Fig. 8 is a schematic block diagram of a terminal device 600 according to an embodiment of the present application. As shown in fig. 8, the terminal apparatus 600 includes:

a receiving unit 610, configured to receive configuration information sent by a network device, where the configuration information is used to configure at least two control resource sets that are partially or completely overlapped on a time-frequency resource and a configuration parameter corresponding to each control resource set in the at least two control resource sets, and configuration parameters corresponding to any two control resource sets in the at least two control resource sets are different;

a processing unit 620, configured to monitor the PDCCH on the overlapped time-frequency resource according to a configuration parameter corresponding to a first control resource set of the at least two control resource sets.

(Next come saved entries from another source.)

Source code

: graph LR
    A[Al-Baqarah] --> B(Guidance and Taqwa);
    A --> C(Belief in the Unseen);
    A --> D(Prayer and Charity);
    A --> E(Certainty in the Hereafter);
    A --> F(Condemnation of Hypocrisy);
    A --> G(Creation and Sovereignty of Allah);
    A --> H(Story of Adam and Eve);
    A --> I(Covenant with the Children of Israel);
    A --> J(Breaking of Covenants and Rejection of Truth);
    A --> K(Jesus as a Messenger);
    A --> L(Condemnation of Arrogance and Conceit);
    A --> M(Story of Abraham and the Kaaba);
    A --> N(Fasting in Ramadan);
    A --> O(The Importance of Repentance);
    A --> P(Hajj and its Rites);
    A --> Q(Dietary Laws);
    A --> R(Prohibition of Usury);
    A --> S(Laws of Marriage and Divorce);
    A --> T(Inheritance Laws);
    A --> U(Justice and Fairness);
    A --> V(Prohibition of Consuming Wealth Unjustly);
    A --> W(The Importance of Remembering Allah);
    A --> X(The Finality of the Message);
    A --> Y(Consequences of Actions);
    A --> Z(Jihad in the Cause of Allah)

Optionally, the at least two control resource sets include a user-specific control resource set and a common control resource set, the user-specific control resource set is used for transmitting a user-specific PDCCH, the common control resource set is used for transmitting a common PDCCH or a user-specific PDCCH, and the first control resource set is the common control resource set.

Optionally, the receiving unit 610 is further configured to receive indication information sent by the network device, where the indication information is used to indicate that the PDCCH is monitored on the overlapped time-frequency resource according to the configuration parameter corresponding to the common control resource set.

Optionally, the processing unit 620 is further configured to pre-configure a configuration parameter corresponding to the common control resource set, and monitor the PDCCH on the overlapped time-frequency resource.

Optionally, the processing unit 620 is further configured to monitor the user-specific PDCCH on the overlapped time-frequency resource.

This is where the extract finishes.